### [TASK TO COMPLETE]
Please output the entries below exactly as they are.

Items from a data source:
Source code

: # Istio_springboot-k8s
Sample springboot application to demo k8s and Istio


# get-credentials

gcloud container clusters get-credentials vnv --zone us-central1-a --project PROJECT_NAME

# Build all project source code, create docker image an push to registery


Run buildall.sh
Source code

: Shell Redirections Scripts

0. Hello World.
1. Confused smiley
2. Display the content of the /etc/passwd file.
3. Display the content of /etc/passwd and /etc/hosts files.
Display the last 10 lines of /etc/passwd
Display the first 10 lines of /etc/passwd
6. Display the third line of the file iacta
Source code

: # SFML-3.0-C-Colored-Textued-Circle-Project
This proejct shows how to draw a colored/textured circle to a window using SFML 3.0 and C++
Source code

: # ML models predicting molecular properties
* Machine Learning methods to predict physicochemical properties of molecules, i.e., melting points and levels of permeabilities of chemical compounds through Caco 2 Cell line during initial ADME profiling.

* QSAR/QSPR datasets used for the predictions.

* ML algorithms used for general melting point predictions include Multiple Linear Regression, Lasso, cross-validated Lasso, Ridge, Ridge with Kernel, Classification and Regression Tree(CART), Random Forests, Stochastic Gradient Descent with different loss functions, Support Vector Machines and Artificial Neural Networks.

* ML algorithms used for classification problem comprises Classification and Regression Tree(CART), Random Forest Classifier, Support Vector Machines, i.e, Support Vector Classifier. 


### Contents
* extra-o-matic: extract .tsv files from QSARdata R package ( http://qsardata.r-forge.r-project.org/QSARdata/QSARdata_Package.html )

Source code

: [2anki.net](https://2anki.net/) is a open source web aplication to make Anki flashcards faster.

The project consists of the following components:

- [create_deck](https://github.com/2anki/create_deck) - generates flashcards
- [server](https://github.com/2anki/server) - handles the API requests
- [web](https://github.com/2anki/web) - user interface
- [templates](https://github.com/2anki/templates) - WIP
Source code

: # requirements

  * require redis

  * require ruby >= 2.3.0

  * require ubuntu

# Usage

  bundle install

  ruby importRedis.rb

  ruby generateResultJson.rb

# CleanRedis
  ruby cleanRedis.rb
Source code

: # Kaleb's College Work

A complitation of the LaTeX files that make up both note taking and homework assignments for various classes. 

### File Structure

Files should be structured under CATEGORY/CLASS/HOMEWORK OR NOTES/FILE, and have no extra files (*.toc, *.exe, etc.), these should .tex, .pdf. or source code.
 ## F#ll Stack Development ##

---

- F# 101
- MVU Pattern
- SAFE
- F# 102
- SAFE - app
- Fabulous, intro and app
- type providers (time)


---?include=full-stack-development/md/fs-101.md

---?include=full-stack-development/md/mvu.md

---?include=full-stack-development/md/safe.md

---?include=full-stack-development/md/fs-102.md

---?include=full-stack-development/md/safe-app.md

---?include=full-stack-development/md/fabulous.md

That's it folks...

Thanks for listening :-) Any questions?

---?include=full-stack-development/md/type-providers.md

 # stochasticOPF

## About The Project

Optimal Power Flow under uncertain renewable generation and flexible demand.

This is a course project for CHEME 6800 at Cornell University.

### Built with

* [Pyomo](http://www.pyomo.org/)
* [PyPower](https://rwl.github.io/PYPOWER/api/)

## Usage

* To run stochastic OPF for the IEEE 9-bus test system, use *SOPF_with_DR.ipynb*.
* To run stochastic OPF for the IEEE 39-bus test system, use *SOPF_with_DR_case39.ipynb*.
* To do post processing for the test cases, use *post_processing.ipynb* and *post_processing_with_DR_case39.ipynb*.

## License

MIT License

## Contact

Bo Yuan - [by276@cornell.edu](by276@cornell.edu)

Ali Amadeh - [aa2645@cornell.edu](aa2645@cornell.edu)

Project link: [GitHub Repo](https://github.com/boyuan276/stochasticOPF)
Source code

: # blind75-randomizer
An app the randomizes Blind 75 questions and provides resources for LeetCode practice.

### [RESPONSE TO THIS TASK]
Source code

: # Istio_springboot-k8s
Sample springboot application to demo k8s and Istio


# get-credentials

gcloud container clusters get-credentials vnv --zone us-central1-a --project PROJECT_NAME

# Build all project source code, create docker image an push to registery


Run buildall.sh
Source code

: Shell Redirections Scripts

0. Hello World.
1. Confused smiley
2. Display the content of the /etc/passwd file.
3. Display the content of /etc/passwd and /etc/hosts files.
Display the last 10 lines of /etc/passwd
Display the first 10 lines of /etc/passwd
6. Display the third line of the file iacta
Source code

: # SFML-3.0-C-Colored-Textued-Circle-Project
This proejct shows how to draw a colored/textured circle to a window using SFML 3.0 and C++
Source code

: # ML models predicting molecular properties
* Machine Learning methods to predict physicochemical properties of molecules, i.e., melting points and levels of permeabilities of chemical compounds through Caco 2 Cell line during initial ADME profiling.

* QSAR/QSPR datasets used for the predictions.

* ML algorithms used for general melting point predictions include Multiple Linear Regression, Lasso, cross-validated Lasso, Ridge, Ridge with Kernel, Classification and Regression Tree(CART), Random Forests, Stochastic Gradient Descent with different loss functions, Support Vector Machines and Artificial Neural Networks.

* ML algorithms used for classification problem comprises Classification and Regression Tree(CART), Random Forest Classifier, Support Vector Machines, i.e, Support Vector Classifier. 


### Contents
* extra-o-matic: extract .tsv files from QSARdata R package ( http://qsardata.r-forge.r-project.org/QSARdata/QSARdata_Package.html )

Source code

: [2anki.net](https://2anki.net/) is a open source web aplication to make Anki flashcards faster.

The project consists of the following components:

- [create_deck](https://github.com/2anki/create_deck) - generates flashcards
- [server](https://github.com/2anki/server) - handles the API requests
- [web](https://github.com/2anki/web) - user interface
- [templates](https://github.com/2anki/templates) - WIP
Source code

: # requirements

  * require redis

  * require ruby >= 2.3.0

  * require ubuntu

# Usage

  bundle install

  ruby importRedis.rb

  ruby generateResultJson.rb

# CleanRedis
  ruby cleanRedis.rb
Source code

: # Kaleb's College Work

A complitation of the LaTeX files that make up both note taking and homework assignments for various classes. 

### File Structure

Files should be structured under CATEGORY/CLASS/HOMEWORK OR NOTES/FILE, and have no extra files (*.toc, *.exe, etc.), these should .tex, .pdf. or source code.
 ## F#ll Stack Development ##

---

- F# 101
- MVU Pattern
- SAFE
- F# 102
- SAFE - app
- Fabulous, intro and app
- type providers (time)


---?include=full-stack-development/md/fs-101.md

---?include=full-stack-development/md/mvu.md

---?include=full-stack-development/md/safe.md

---?include=full-stack-development/md/fs-102.md

---?include=full-stack-development/md/safe-app.md

---?include=full-stack-development/md/fabulous.md

That's it folks...

Thanks for listening :-) Any questions?

---?include=full-stack-development/md/type-providers.md

 # stochasticOPF

## About The Project

Optimal Power Flow under uncertain renewable generation and flexible demand.

This is a course project for CHEME 6800 at Cornell University.

### Built with

* [Pyomo](http://www.pyomo.org/)
* [PyPower](https://rwl.github.io/PYPOWER/api/)

## Usage

* To run stochastic OPF for the IEEE 9-bus test system, use *SOPF_with_DR.ipynb*.
* To run stochastic OPF for the IEEE 39-bus test system, use *SOPF_with_DR_case39.ipynb*.
* To do post processing for the test cases, use *post_processing.ipynb* and *post_processing_with_DR_case39.ipynb*.

## License

MIT License

## Contact

Bo Yuan - [by276@cornell.edu](by276@cornell.edu)

Ali Amadeh - [aa2645@cornell.edu](aa2645@cornell.edu)

Project link: [GitHub Repo](https://github.com/boyuan276/stochasticOPF)
Source code

: # blind75-randomizer
An app the randomizes Blind 75 questions and provides resources for LeetCode practice.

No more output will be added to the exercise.